The former Farmland facility is adjacent to K-10 and the existing East Hills Business Park. Additionally, the site includes a BNSF rail service, has contiguous acreage for larger businesses and sites, and has relative close proximity to utilities and infrastructure. City land use plans call for the use of this property as an industrial/business park.
The city received $8.5 million from the Farmland Trust for remediation efforts. The environmental remediation efforts are focused on the fact that the groundwater, soil, sediments and storm waters contain nitrate and ammonia levels that exceed the levels environmental regulators find acceptable.
Farmland Industries produced fertilizer, and essentially, the property has an overabundance of fertilizer compounds in it. While there will likely be restrictions on the redevelopment of the land that will likely prevent homes to be built on the site, and buildings with basements to be constructed there, the site conditions do not pose a danger to people visiting or working at the site.
Remediation efforts may take up to 30 years to complete; however, the city is already looking at demolishing several storage facilities and tanks over the next few months. This alone, will have a great impact on the entrance way to Lawrence from the east and start to show progress at the Farmland site.
The City's web site has more information available on the Farmland Property.
Visit www.lawrenceks.org/farmland for more information.
City and University build partnerships for community
The City of Lawrence and The University of Kansas have a long history of cooperation focused on their shared mutual interests in a strong and vibrant community. Outlined below are some of the coordinated
programs and projects that reflect our "town-gown" relationship.
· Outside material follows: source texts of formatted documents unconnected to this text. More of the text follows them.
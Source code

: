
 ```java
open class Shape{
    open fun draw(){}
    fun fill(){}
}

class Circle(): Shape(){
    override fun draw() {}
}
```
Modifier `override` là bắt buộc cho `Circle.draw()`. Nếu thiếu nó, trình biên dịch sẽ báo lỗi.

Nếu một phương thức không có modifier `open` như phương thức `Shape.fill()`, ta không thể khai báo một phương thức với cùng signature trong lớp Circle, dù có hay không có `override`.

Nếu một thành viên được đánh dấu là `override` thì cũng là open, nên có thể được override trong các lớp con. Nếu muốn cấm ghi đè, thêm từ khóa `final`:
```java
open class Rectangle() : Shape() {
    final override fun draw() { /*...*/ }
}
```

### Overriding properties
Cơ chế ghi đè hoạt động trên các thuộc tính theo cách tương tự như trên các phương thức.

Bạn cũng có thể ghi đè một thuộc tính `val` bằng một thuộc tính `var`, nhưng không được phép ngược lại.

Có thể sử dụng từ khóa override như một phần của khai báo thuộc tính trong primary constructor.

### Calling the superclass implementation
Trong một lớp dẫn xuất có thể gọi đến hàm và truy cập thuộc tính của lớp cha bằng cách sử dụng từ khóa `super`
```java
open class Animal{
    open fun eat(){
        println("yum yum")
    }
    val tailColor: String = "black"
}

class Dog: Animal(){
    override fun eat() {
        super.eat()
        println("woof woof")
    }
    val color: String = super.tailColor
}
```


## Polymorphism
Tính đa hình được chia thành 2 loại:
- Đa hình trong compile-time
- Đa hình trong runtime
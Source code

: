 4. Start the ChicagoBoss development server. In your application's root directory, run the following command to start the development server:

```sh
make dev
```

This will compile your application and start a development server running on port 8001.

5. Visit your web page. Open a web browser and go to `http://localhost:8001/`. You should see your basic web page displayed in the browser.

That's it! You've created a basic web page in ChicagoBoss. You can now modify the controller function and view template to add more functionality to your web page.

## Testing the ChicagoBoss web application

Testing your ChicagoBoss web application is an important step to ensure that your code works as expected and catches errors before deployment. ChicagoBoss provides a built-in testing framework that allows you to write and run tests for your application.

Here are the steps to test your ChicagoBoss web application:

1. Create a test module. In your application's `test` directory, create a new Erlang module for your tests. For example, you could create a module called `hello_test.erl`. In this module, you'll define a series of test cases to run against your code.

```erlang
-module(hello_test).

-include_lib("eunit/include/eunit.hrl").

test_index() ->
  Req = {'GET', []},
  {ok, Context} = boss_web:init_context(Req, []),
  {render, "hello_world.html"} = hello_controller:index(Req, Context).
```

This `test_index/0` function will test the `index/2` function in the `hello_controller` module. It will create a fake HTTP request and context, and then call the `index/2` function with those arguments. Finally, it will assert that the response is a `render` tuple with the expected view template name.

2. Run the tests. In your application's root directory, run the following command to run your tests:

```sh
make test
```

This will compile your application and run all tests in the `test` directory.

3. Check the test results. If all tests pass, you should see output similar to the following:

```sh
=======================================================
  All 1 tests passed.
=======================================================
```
The Bioscience and Technology Business Center (BTBC), on The University of Kansas West Campus in Lawrence, represents a unique partnership between local and state entities united to expand the economy by promoting bioscience and technology industries. The center combines the fundamental resources necessary to successfully grow start-up companies and collaborations.
The City and University also partner with the Lawrence-Douglas County Bioscience Authority to encourage growth of the bioscience sector in Lawrence and Douglas County.
In August 2009, the City of Lawrence Transit system and KU on Wheels launched the first coordinated route between the two transit systems. Over the course of the first year of cooperation, ridership on the T has increased by 19.9% from 2008 to 2009 and 974,125 fixed-route rides were provided through the coordinated system in 2009. A shared maintenance facility is under construction that will benefit both the City and University's transit fleet. The coordinated transit system was recognized in September 2010 as "Transit System of the Year" by the Kansas Public Transit Association. Lawrence's coordinated system also earned the Federal Transit Administration's Ridership Award for 2009.
The University of Kansas Housing Department provided $50,000 toward the purchase a ladder truck that will be housed at Station #5. The new ladder truck is being built now and will replace the existing ladder truck in the city's fleet. The close proximity of a ladder truck is beneficial to the University and can respond quickly if needed at one of the dormitories located just north of Station #5.